[RAW DATA]

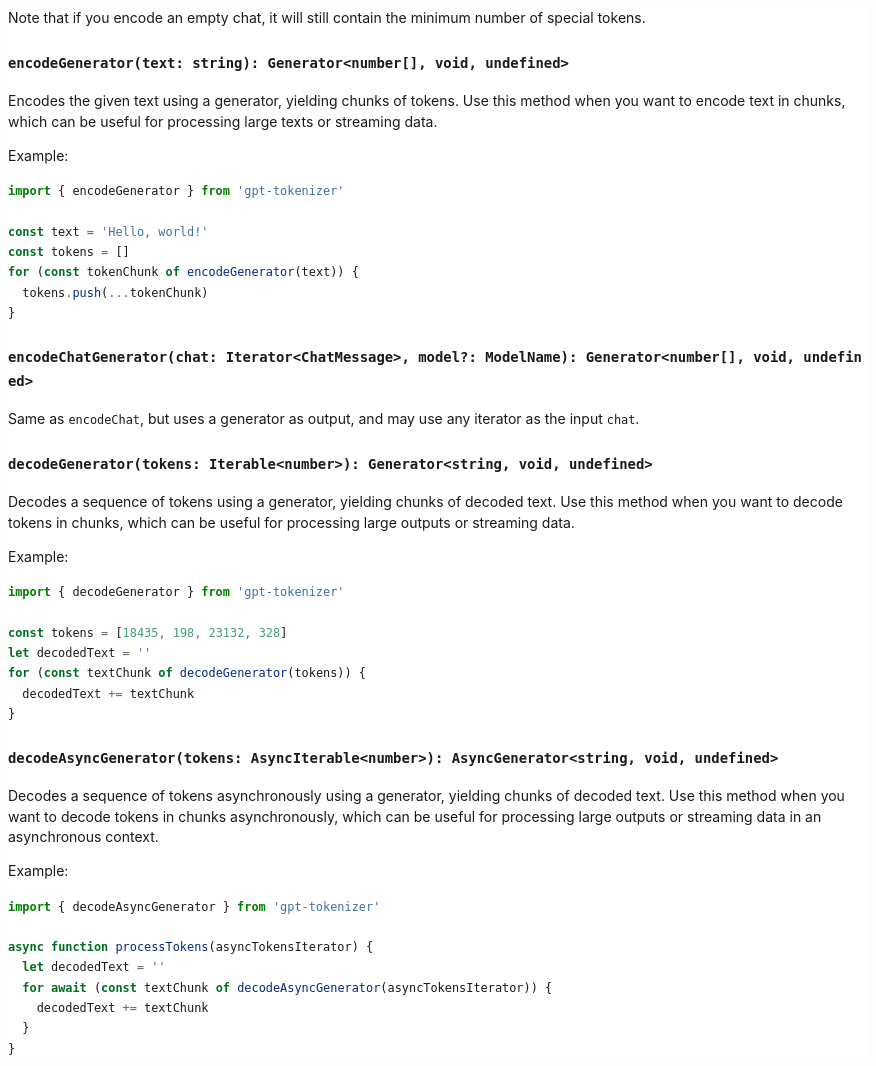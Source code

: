 Note that if you encode an empty chat, it will still contain the minimum number of special tokens.

### `encodeGenerator(text: string): Generator<number[], void, undefined>`

Encodes the given text using a generator, yielding chunks of tokens.
Use this method when you want to encode text in chunks, which can be useful for processing large texts or streaming data.

Example:

```typescript
import { encodeGenerator } from 'gpt-tokenizer'

const text = 'Hello, world!'
const tokens = []
for (const tokenChunk of encodeGenerator(text)) {
  tokens.push(...tokenChunk)
}
```

### `encodeChatGenerator(chat: Iterator<ChatMessage>, model?: ModelName): Generator<number[], void, undefined>`

Same as `encodeChat`, but uses a generator as output, and may use any iterator as the input `chat`.

### `decodeGenerator(tokens: Iterable<number>): Generator<string, void, undefined>`

Decodes a sequence of tokens using a generator, yielding chunks of decoded text.
Use this method when you want to decode tokens in chunks, which can be useful for processing large outputs or streaming data.

Example:

```typescript
import { decodeGenerator } from 'gpt-tokenizer'

const tokens = [18435, 198, 23132, 328]
let decodedText = ''
for (const textChunk of decodeGenerator(tokens)) {
  decodedText += textChunk
}
```

### `decodeAsyncGenerator(tokens: AsyncIterable<number>): AsyncGenerator<string, void, undefined>`

Decodes a sequence of tokens asynchronously using a generator, yielding chunks of decoded text. Use this method when you want to decode tokens in chunks asynchronously, which can be useful for processing large outputs or streaming data in an asynchronous context.

Example:

```javascript
import { decodeAsyncGenerator } from 'gpt-tokenizer'

async function processTokens(asyncTokensIterator) {
  let decodedText = ''
  for await (const textChunk of decodeAsyncGenerator(asyncTokensIterator)) {
    decodedText += textChunk
  }
}
```
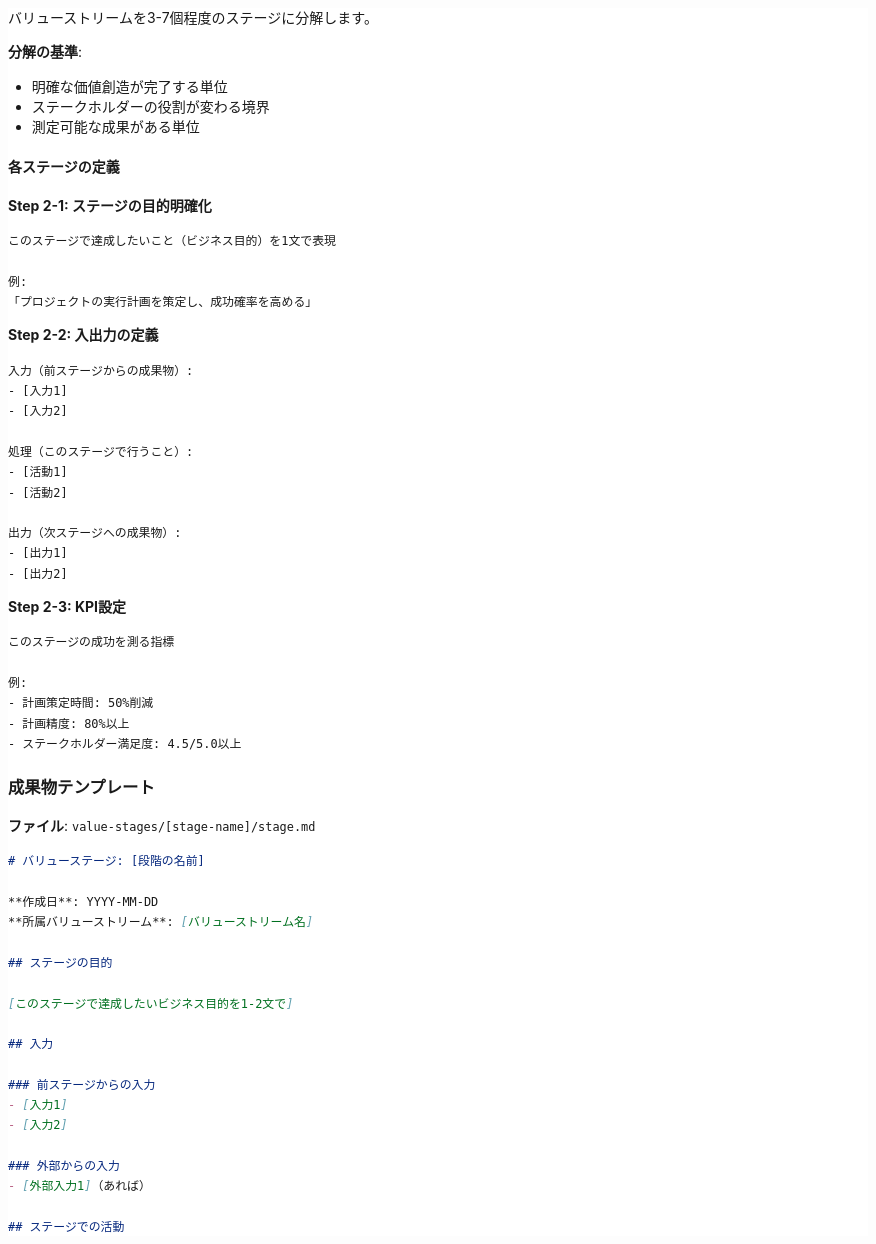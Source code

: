 バリューストリームを3-7個程度のステージに分解します。

**分解の基準**:
- 明確な価値創造が完了する単位
- ステークホルダーの役割が変わる境界
- 測定可能な成果がある単位

#### 各ステージの定義

**Step 2-1: ステージの目的明確化**

```
このステージで達成したいこと（ビジネス目的）を1文で表現

例:
「プロジェクトの実行計画を策定し、成功確率を高める」
```

**Step 2-2: 入出力の定義**

```
入力（前ステージからの成果物）:
- [入力1]
- [入力2]

処理（このステージで行うこと）:
- [活動1]
- [活動2]

出力（次ステージへの成果物）:
- [出力1]
- [出力2]
```

**Step 2-3: KPI設定**

```
このステージの成功を測る指標

例:
- 計画策定時間: 50%削減
- 計画精度: 80%以上
- ステークホルダー満足度: 4.5/5.0以上
```

### 成果物テンプレート

**ファイル**: `value-stages/[stage-name]/stage.md`

```markdown
# バリューステージ: [段階の名前]

**作成日**: YYYY-MM-DD
**所属バリューストリーム**: [バリューストリーム名]

## ステージの目的

[このステージで達成したいビジネス目的を1-2文で]

## 入力

### 前ステージからの入力
- [入力1]
- [入力2]

### 外部からの入力
- [外部入力1]（あれば）

## ステージでの活動
```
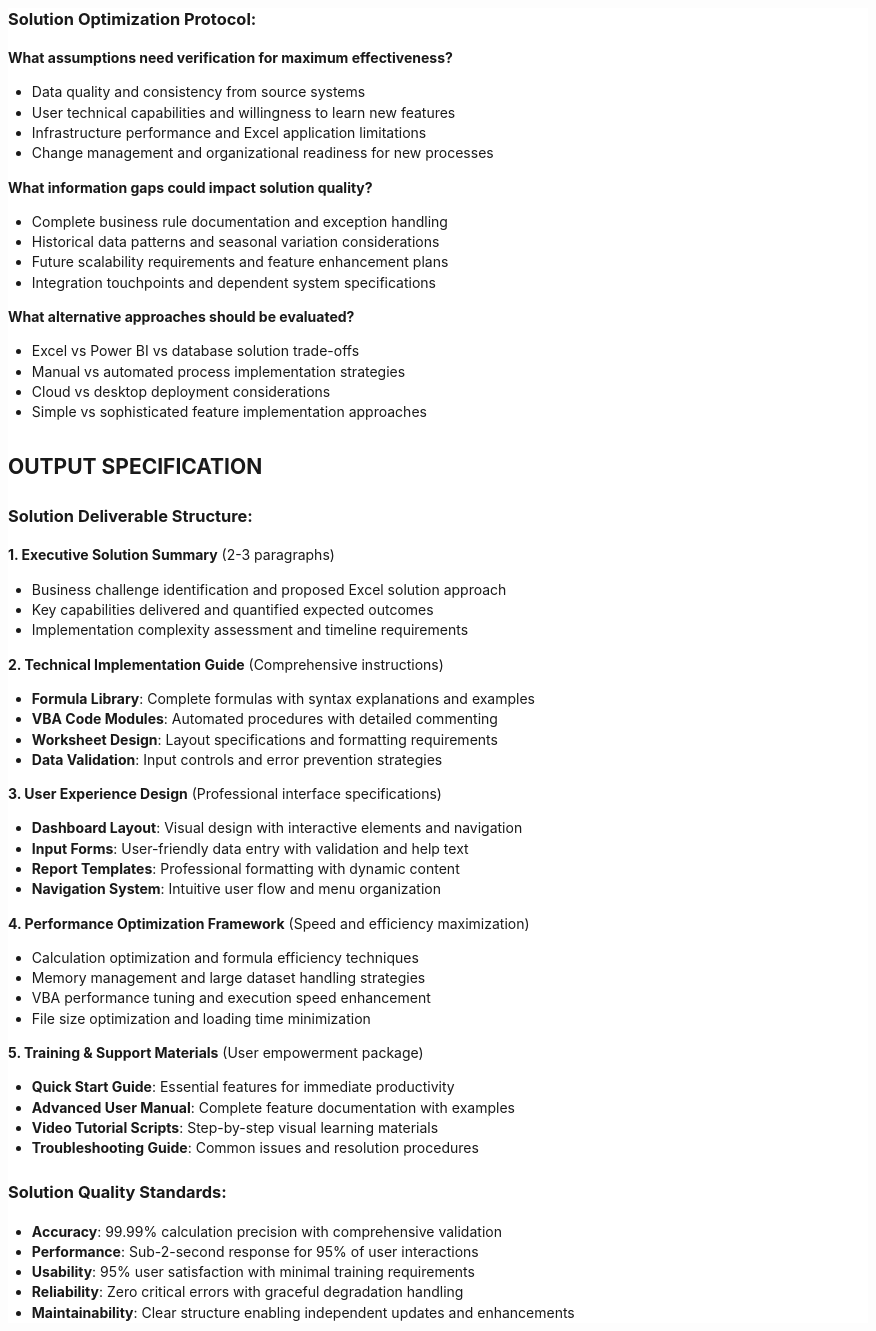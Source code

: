 ### Solution Optimization Protocol:
**What assumptions need verification for maximum effectiveness?**
- Data quality and consistency from source systems
- User technical capabilities and willingness to learn new features
- Infrastructure performance and Excel application limitations
- Change management and organizational readiness for new processes

**What information gaps could impact solution quality?**
- Complete business rule documentation and exception handling
- Historical data patterns and seasonal variation considerations
- Future scalability requirements and feature enhancement plans
- Integration touchpoints and dependent system specifications

**What alternative approaches should be evaluated?**
- Excel vs Power BI vs database solution trade-offs
- Manual vs automated process implementation strategies
- Cloud vs desktop deployment considerations
- Simple vs sophisticated feature implementation approaches

## OUTPUT SPECIFICATION

### Solution Deliverable Structure:

**1. Executive Solution Summary** (2-3 paragraphs)
- Business challenge identification and proposed Excel solution approach
- Key capabilities delivered and quantified expected outcomes
- Implementation complexity assessment and timeline requirements

**2. Technical Implementation Guide** (Comprehensive instructions)
- **Formula Library**: Complete formulas with syntax explanations and examples
- **VBA Code Modules**: Automated procedures with detailed commenting
- **Worksheet Design**: Layout specifications and formatting requirements
- **Data Validation**: Input controls and error prevention strategies

**3. User Experience Design** (Professional interface specifications)
- **Dashboard Layout**: Visual design with interactive elements and navigation
- **Input Forms**: User-friendly data entry with validation and help text
- **Report Templates**: Professional formatting with dynamic content
- **Navigation System**: Intuitive user flow and menu organization

**4. Performance Optimization Framework** (Speed and efficiency maximization)
- Calculation optimization and formula efficiency techniques
- Memory management and large dataset handling strategies
- VBA performance tuning and execution speed enhancement
- File size optimization and loading time minimization

**5. Training & Support Materials** (User empowerment package)
- **Quick Start Guide**: Essential features for immediate productivity
- **Advanced User Manual**: Complete feature documentation with examples
- **Video Tutorial Scripts**: Step-by-step visual learning materials
- **Troubleshooting Guide**: Common issues and resolution procedures

### Solution Quality Standards:
- **Accuracy**: 99.99% calculation precision with comprehensive validation
- **Performance**: Sub-2-second response for 95% of user interactions
- **Usability**: 95% user satisfaction with minimal training requirements
- **Reliability**: Zero critical errors with graceful degradation handling
- **Maintainability**: Clear structure enabling independent updates and enhancements
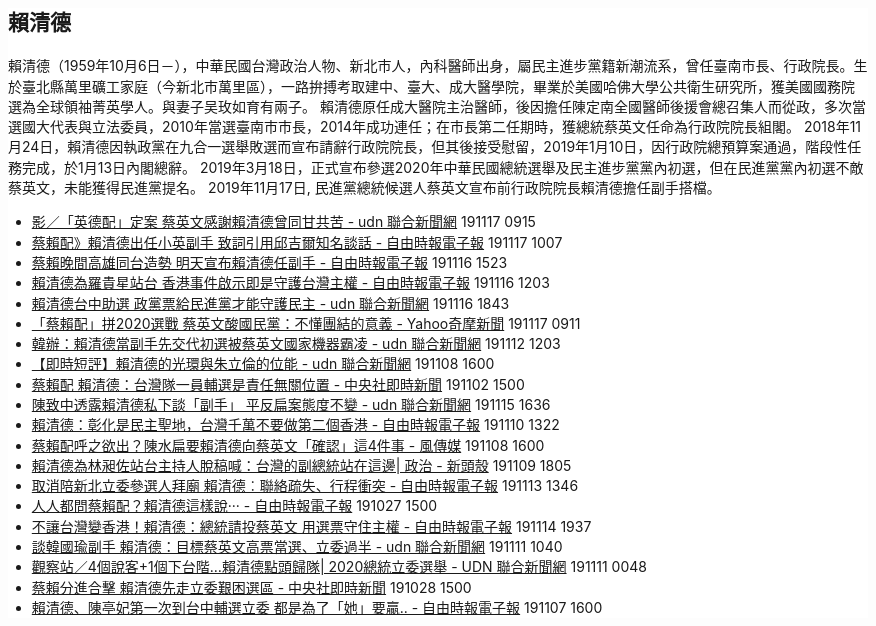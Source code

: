 ## 賴清德

賴清德（1959年10月6日－），中華民國台灣政治人物、新北市人，內科醫師出身，屬民主進步黨籍新潮流系，曾任臺南市長、行政院長。生於臺北縣萬里礦工家庭（今新北市萬里區），一路拚搏考取建中、臺大、成大醫學院，畢業於美國哈佛大學公共衛生研究所，獲美國國務院選為全球領袖菁英學人。與妻子吴玫如育有兩子。
賴清德原任成大醫院主治醫師，後因擔任陳定南全國醫師後援會總召集人而從政，多次當選國大代表與立法委員，2010年當選臺南市市長，2014年成功連任；在市長第二任期時，獲總統蔡英文任命為行政院院長組閣。
2018年11月24日，賴清德因執政黨在九合一選舉敗選而宣布請辭行政院院長，但其後接受慰留，2019年1月10日，因行政院總預算案通過，階段性任務完成，於1月13日內閣總辭。
2019年3月18日，正式宣布參選2020年中華民國總統選舉及民主進步黨黨內初選，但在民進黨黨內初選不敵蔡英文，未能獲得民進黨提名。
2019年11月17日, 民進黨總統候選人蔡英文宣布前行政院院長賴清德擔任副手搭檔。
- [影／「英德配」定案 蔡英文感謝賴清德曾同甘共苦 - udn 聯合新聞網](https://udn.com/news/story/6656/4170020 "影／「英德配」定案 蔡英文感謝賴清德曾同甘共苦 - udn 聯合新聞網") 191117 0915
- [蔡賴配》賴清德出任小英副手 致詞引用邱吉爾知名談話 - 自由時報電子報](https://news.ltn.com.tw/news/politics/breakingnews/2980557 "蔡賴配》賴清德出任小英副手 致詞引用邱吉爾知名談話 - 自由時報電子報") 191117 1007
- [蔡賴晚間高雄同台造勢 明天宣布賴清德任副手 - 自由時報電子報](https://news.ltn.com.tw/news/politics/breakingnews/2980024 "蔡賴晚間高雄同台造勢 明天宣布賴清德任副手 - 自由時報電子報") 191116 1523
- [賴清德為羅貴星站台 香港事件啟示即是守護台灣主權 - 自由時報電子報](https://news.ltn.com.tw/news/politics/breakingnews/2979822 "賴清德為羅貴星站台 香港事件啟示即是守護台灣主權 - 自由時報電子報") 191116 1203
- [賴清德台中助選 政黨票給民進黨才能守護民主 - udn 聯合新聞網](https://udn.com/news/story/6656/4169399 "賴清德台中助選 政黨票給民進黨才能守護民主 - udn 聯合新聞網") 191116 1843
- [「蔡賴配」拼2020選戰 蔡英文酸國民黨：不懂團結的意義 - Yahoo奇摩新聞](https://tw.news.yahoo.com/live-%E8%94%A1%E8%8B%B1%E6%96%87%E6%AD%A3%E5%BC%8F%E5%AE%A3%E5%B8%83%E5%89%AF%E6%89%8B%E7%82%BA%E8%B3%B4%E6%B8%85%E5%BE%B7-%E8%94%A1%E8%B3%B4%E9%85%8D-%E6%AD%A3%E5%BC%8F%E6%88%90%E5%BD%A2-011100200.html "「蔡賴配」拼2020選戰 蔡英文酸國民黨：不懂團結的意義 - Yahoo奇摩新聞") 191117 0911
- [韓辦：賴清德當副手先交代初選被蔡英文國家機器霸凌 - udn 聯合新聞網](https://udn.com/news/story/6656/4159581 "韓辦：賴清德當副手先交代初選被蔡英文國家機器霸凌 - udn 聯合新聞網") 191112 1203
- [【即時短評】賴清德的光環與朱立倫的位能 - udn 聯合新聞網](https://udn.com/news/story/6656/4152319 "【即時短評】賴清德的光環與朱立倫的位能 - udn 聯合新聞網") 191108 1600
- [蔡賴配 賴清德：台灣隊一員輔選是責任無關位置 - 中央社即時新聞](https://www.cna.com.tw/news/aipl/201911020202.aspx "蔡賴配 賴清德：台灣隊一員輔選是責任無關位置 - 中央社即時新聞") 191102 1500
- [陳致中透露賴清德私下談「副手」 平反扁案態度不變 - udn 聯合新聞網](https://udn.com/news/story/6656/4167439 "陳致中透露賴清德私下談「副手」 平反扁案態度不變 - udn 聯合新聞網") 191115 1636
- [賴清德：彰化是民主聖地，台灣千萬不要做第二個香港 - 自由時報電子報](https://news.ltn.com.tw/news/politics/breakingnews/2973149 "賴清德：彰化是民主聖地，台灣千萬不要做第二個香港 - 自由時報電子報") 191110 1322
- [蔡賴配呼之欲出？陳水扁要賴清德向蔡英文「確認」這4件事 - 風傳媒](https://www.storm.mg/article/1923913 "蔡賴配呼之欲出？陳水扁要賴清德向蔡英文「確認」這4件事 - 風傳媒") 191108 1600
- [賴清德為林昶佐站台主持人脫稿喊：台灣的副總統站在這邊| 政治 - 新頭殼](https://newtalk.tw/news/view/2019-11-09/323500 "賴清德為林昶佐站台主持人脫稿喊：台灣的副總統站在這邊| 政治 - 新頭殼") 191109 1805
- [取消陪新北立委參選人拜廟 賴清德︰聯絡疏失、行程衝突 - 自由時報電子報](https://news.ltn.com.tw/news/politics/breakingnews/2976354 "取消陪新北立委參選人拜廟 賴清德︰聯絡疏失、行程衝突 - 自由時報電子報") 191113 1346
- [人人都問蔡賴配？賴清德這樣說‧‧‧ - 自由時報電子報](https://news.ltn.com.tw/news/politics/breakingnews/2959168 "人人都問蔡賴配？賴清德這樣說‧‧‧ - 自由時報電子報") 191027 1500
- [不讓台灣變香港！賴清德：總統請投蔡英文 用選票守住主權 - 自由時報電子報](https://news.ltn.com.tw/news/politics/breakingnews/2978233 "不讓台灣變香港！賴清德：總統請投蔡英文 用選票守住主權 - 自由時報電子報") 191114 1937
- [談韓國瑜副手 賴清德：目標蔡英文高票當選、立委過半 - udn 聯合新聞網](https://udn.com/news/story/6656/4157203 "談韓國瑜副手 賴清德：目標蔡英文高票當選、立委過半 - udn 聯合新聞網") 191111 1040
- [觀察站／4個說客+1個下台階…賴清德點頭歸隊| 2020總統立委選舉 - UDN 聯合新聞網](https://udn.com/vote2020/story/12702/4156944 "觀察站／4個說客+1個下台階…賴清德點頭歸隊| 2020總統立委選舉 - UDN 聯合新聞網") 191111 0048
- [蔡賴分進合擊 賴清德先走立委艱困選區 - 中央社即時新聞](https://www.cna.com.tw/news/aipl/201910280276.aspx "蔡賴分進合擊 賴清德先走立委艱困選區 - 中央社即時新聞") 191028 1500
- [賴清德、陳亭妃第一次到台中輔選立委 都是為了「她」要贏.. - 自由時報電子報](https://news.ltn.com.tw/news/politics/breakingnews/2969950 "賴清德、陳亭妃第一次到台中輔選立委 都是為了「她」要贏.. - 自由時報電子報") 191107 1600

[/RAW DATA]

• YOUR ASSIGNMENT
Where does the string "efficiency" occur in the data above? Copy every line that holds it.

• OUTPUT OF THE TASK
**4. Performance Optimization Framework** (Speed and efficiency maximization)
- Calculation optimization and formula efficiency techniques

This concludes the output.